Description of the task:
Search the data below for the string "your" and copy all lines where it shows up.

Stored data entries:
****************************************
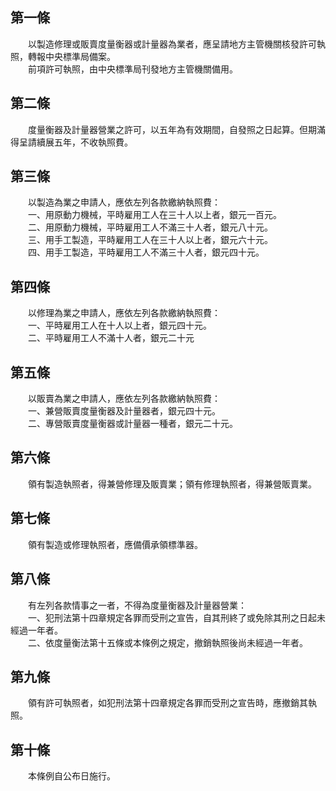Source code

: 第一條 
-------
　　以製造修理或販賣度量衡器或計量器為業者，應呈請地方主管機關核發許可執照，轉報中央標準局備案。  
　　前項許可執照，由中央標準局刊發地方主管機關備用。  


第二條 
-------
　　度量衡器及計量器營業之許可，以五年為有效期間，自發照之日起算。但期滿得呈請續展五年，不收執照費。  


第三條 
-------
　　以製造為業之申請人，應依左列各款繳納執照費：  
　　一、用原動力機械，平時雇用工人在三十人以上者，銀元一百元。  
　　二、用原動力機械，平時雇用工人不滿三十人者，銀元八十元。  
　　三、用手工製造，平時雇用工人在三十人以上者，銀元六十元。  
　　四、用手工製造，平時雇用工人不滿三十人者，銀元四十元。  


第四條 
-------
　　以修理為業之申請人，應依左列各款繳納執照費：  
　　一、平時雇用工人在十人以上者，銀元四十元。  
　　二、平時雇用工人不滿十人者，銀元二十元  


第五條 
-------
　　以販賣為業之申請人，應依左列各款繳納執照費：  
　　一、兼營販賣度量衡器及計量器者，銀元四十元。  
　　二、專營販賣度量衡器或計量器一種者，銀元二十元。  


第六條 
-------
　　領有製造執照者，得兼營修理及販賣業；領有修理執照者，得兼營販賣業。  


第七條 
-------
　　領有製造或修理執照者，應備價承領標準器。  


第八條 
-------
　　有左列各款情事之一者，不得為度量衡器及計量器營業：  
　　一、犯刑法第十四章規定各罪而受刑之宣告，自其刑終了或免除其刑之日起未經過一年者。  
　　二、依度量衡法第十五條或本條例之規定，撤銷執照後尚未經過一年者。  


第九條 
-------
　　領有許可執照者，如犯刑法第十四章規定各罪而受刑之宣告時，應撤銷其執照。  


第十條 
-------
　　本條例自公布日施行。
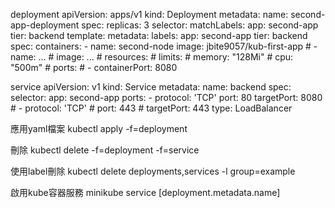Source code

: deployment
apiVersion: apps/v1
kind: Deployment
metadata:
  name: second-app-deployment
spec:
  replicas: 3
  selector:
    matchLabels:
      app: second-app
      tier: backend
  template:
    metadata:
      labels:
        app: second-app
        tier: backend
    spec:
      containers:
      - name: second-node
        image: jbite9057/kub-first-app
      # - name: ...
      #   image: ...
        # resources:
        #   limits:
        #     memory: "128Mi"
        #     cpu: "500m"
        # ports:
        # - containerPort: 8080


service
apiVersion: v1
kind: Service
metadata:
    name: backend
spec:
    selector:
        app: second-app
    ports:
        - protocol: 'TCP'
          port: 80
          targetPort: 8080
        # - protocol: 'TCP'
        #   port: 443
        #   targetPort: 443
    type: LoadBalancer



應用yaml檔案
kubectl apply -f=deployment

刪除
kubectl delete -f=deployment -f=service

使用label刪除
kubectl delete deployments,services -l group=example

啟用kube容器服務
minikube service [deployment.metadata.name]
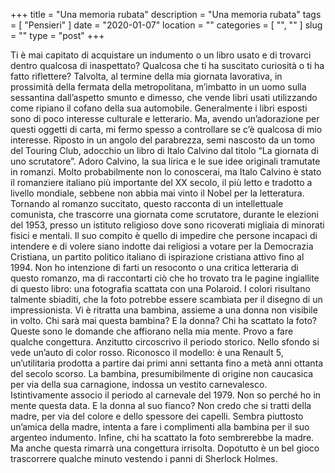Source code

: +++
title = "Una memoria rubata"
description = "Una memoria rubata"
tags = [ "Pensieri" ]
date = "2020-01-07"
location = ""
categories = [
  "",
  ""
]
slug = ""
type = "post"
+++

Ti è mai capitato di acquistare un indumento o un libro usato e di trovarci dentro qualcosa di inaspettato?  Qualcosa che ti ha suscitato curiosità o ti ha fatto  riflettere? Talvolta, al termine della mia giornata lavorativa, in prossimità della fermata della metropolitana, m’imbatto in un uomo sulla sessantina dall’aspetto smunto e dimesso, che vende libri usati utilizzando come ripiano il cofano della sua automobile. Generalmente i libri esposti sono di poco interesse culturale e letterario.  Ma, avendo un’adorazione per questi oggetti di carta, mi fermo spesso a controllare se c’è qualcosa di mio interesse. Riposto in un angolo del parabrezza, semi nascosto da un tomo del Touring Club, adocchio un libro di Italo Calvino dal titolo “La giornata di uno scrutatore”.  Adoro Calvino, la sua lirica e le sue idee originali tramutate in romanzi. Molto probabilmente non lo conoscerai, ma Italo Calvino è stato il romanziere italiano più importante del XX secolo, il più letto e tradotto a livello mondiale, sebbene non abbia mai vinto il Nobel per la letteratura. Tornando al romanzo succitato, questo racconta di un intellettuale comunista, che trascorre una giornata come scrutatore, durante le elezioni del 1953, presso un istituto religioso dove sono ricoverati migliaia di minorati fisici e mentali. Il suo compito è quello di impedire che persone incapaci di intendere e di volere siano indotte dai religiosi a votare per la Democrazia Cristiana, un partito politico italiano di ispirazione cristiana attivo fino al 1994. Non ho intenzione di farti un resoconto o una critica letteraria di questo romanzo, ma di raccontarti ciò che ho trovato tra le pagine ingiallite di questo libro: una fotografia scattata con una Polaroid. I colori risultano talmente sbiaditi, che la foto potrebbe essere scambiata per il disegno di un impressionista. Vi è ritratta una bambina, assieme a una donna non visibile in volto. Chi sarà mai questa bambina? E la donna? Chi ha scattato la foto? Queste sono le domande che affiorano nella mia mente. Provo a fare qualche congettura. Anzitutto circoscrivo il periodo storico. Nello sfondo si vede un’auto di color rosso. Riconosco il modello: è una Renault 5, un’utilitaria prodotta a partire dai primi anni settanta fino a metà anni ottanta del secolo scorso. La bambina, presumibilmente di origine non caucasica per via della sua carnagione, indossa un vestito carnevalesco. Istintivamente associo il periodo al carnevale del 1979. Non so perché ho in mente questa data.  E la donna al suo fianco? Non credo che si tratti della madre, per via del colore e dello spessore dei capelli. Sembra piuttosto un’amica della madre, intenta a fare i complimenti alla bambina per il suo argenteo indumento. Infine, chi ha scattato la foto sembrerebbe la madre. Ma anche questa rimarrà una congettura irrisolta.
Dopotutto è un bel gioco trascorrere qualche minuto vestendo i panni di Sherlock Holmes.
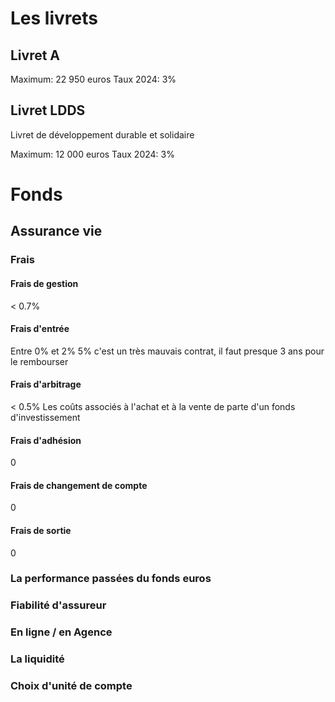 
# Les livrets

## Livret A

Maximum: 22 950 euros
Taux 2024: 3%

## Livret LDDS

Livret de développement durable et solidaire

Maximum: 12 000 euros
Taux 2024: 3%

# Fonds

## Assurance vie

### Frais

#### Frais de gestion

< 0.7%

#### Frais d'entrée

Entre 0% et 2%
5% c'est un très mauvais contrat, il faut presque 3 ans pour le rembourser

#### Frais d'arbitrage

< 0.5%
Les coûts associés à l'achat et à la vente de parte d'un fonds d'investissement

#### Frais d'adhésion

0

#### Frais de changement de compte

0

#### Frais de sortie

0

### La performance passées du fonds euros

### Fiabilité d'assureur

### En ligne / en Agence

### La liquidité

### Choix d'unité de compte

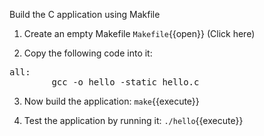 Build the C application using Makfile

1. Create an empty Makefile
 `Makefile`{{open}} (Click here)
 
2. Copy the following code into it:
<pre class="file" data-target="clipboard">
all:
&#09;gcc -o hello -static hello.c
</pre>

3. Now build the application:
`make`{{execute}}

4. Test the application by running it:
`./hello`{{execute}}
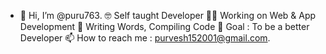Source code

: - 👋 Hi, I’m @puru763.
🤓 Self taught Developer
👩‍💻 Working on Web & App Development
📝 Writing Words, Compiling Code
🎯 Goal : To be a better Developer
📫 How to reach me : purvesh152001@gmail.com.

<!---
puru763/puru763 is a ✨ special ✨ repository because its `README.md` (this file) appears on your GitHub profile.
You can click the Preview link to take a look at your changes.
--->
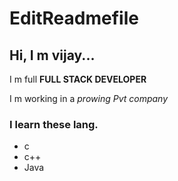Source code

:# EditReadmefile

## Hi, I m vijay...

I m full **FULL STACK DEVELOPER**

I m working in a _prowing_ _Pvt_ _company_

### I learn these lang.
  * c
  * c++
  * Java
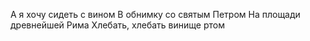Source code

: 
А я хочу сидеть с вином
В обнимку со святым Петром 
На площади древнейшей Рима
Хлебать, хлебать винище ртом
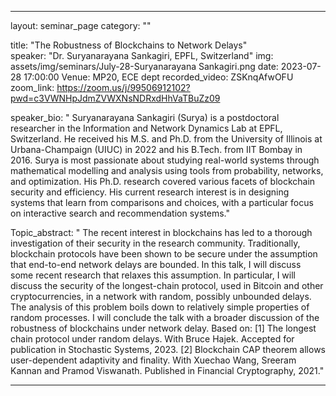 
---
layout: seminar_page
category: ""



title: "The Robustness of Blockchains to Network Delays"  
speaker: "Dr. Suryanarayana Sankagiri, EPFL, Switzerland"
img: assets/img/seminars/July-28-Suryanarayana Sankagiri.png
date: 2023-07-28 17:00:00 
Venue: MP20, ECE dept
recorded_video: ZSKnqAfwOFU
zoom_link: https://zoom.us/j/99506912102?pwd=c3VWNHpJdmZVWXNsNDRxdHhVaTBuZz09

speaker_bio: " Suryanarayana Sankagiri (Surya) is a postdoctoral researcher in the Information and Network Dynamics Lab at EPFL, Switzerland. He received his M.S. and Ph.D. from the University of Illinois at Urbana-Champaign (UIUC) in 2022 and his B.Tech. from IIT Bombay in 2016. Surya is most passionate about studying real-world systems through mathematical modelling and analysis using tools from probability, networks, and optimization. His Ph.D. research covered various facets of blockchain security and efficiency. His current research interest is in designing systems that learn from comparisons and choices, with a particular focus on interactive search and recommendation systems."

Topic_abstract: " The recent interest in blockchains has led to a thorough investigation of their security in the research community. Traditionally, blockchain protocols have been shown to be secure under the assumption that end-to-end network delays are bounded. In this talk, I will discuss some recent research that relaxes this assumption. In particular, I will discuss the security of the longest-chain protocol, used in Bitcoin and other cryptocurrencies, in a network with random, possibly unbounded delays. The analysis of this problem boils down to relatively simple properties of random processes. I will conclude the talk with a broader discussion of the robustness of blockchains under network delay.
Based on:
[1] The longest chain protocol under random delays. With Bruce Hajek. Accepted for publication in Stochastic Systems, 2023.
[2] Blockchain CAP theorem allows user-dependent adaptivity and finality. With Xuechao Wang, Sreeram Kannan and Pramod Viswanath. Published in Financial Cryptography, 2021."


---
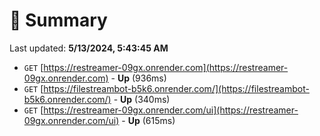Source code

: # 📖 Summary
Last updated: **5/13/2024, 5:43:45 AM**

- `GET` [https://restreamer-09gx.onrender.com](https://restreamer-09gx.onrender.com) - **Up** (936ms)
- `GET` [https://filestreambot-b5k6.onrender.com/](https://filestreambot-b5k6.onrender.com/) - **Up** (340ms)
- `GET` [https://restreamer-09gx.onrender.com/ui](https://restreamer-09gx.onrender.com/ui) - **Up** (615ms)
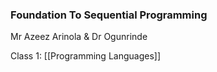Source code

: ### Foundation To Sequential Programming

Mr Azeez Arinola & Dr Ogunrinde

Class 1:
[[Programming Languages]]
****************************************
Answer below:
puru763/puru763 is a ✨ special ✨ repository because its `README.md` (this file) appears on your GitHub profile.
You can click the Preview link to take a look at your changes.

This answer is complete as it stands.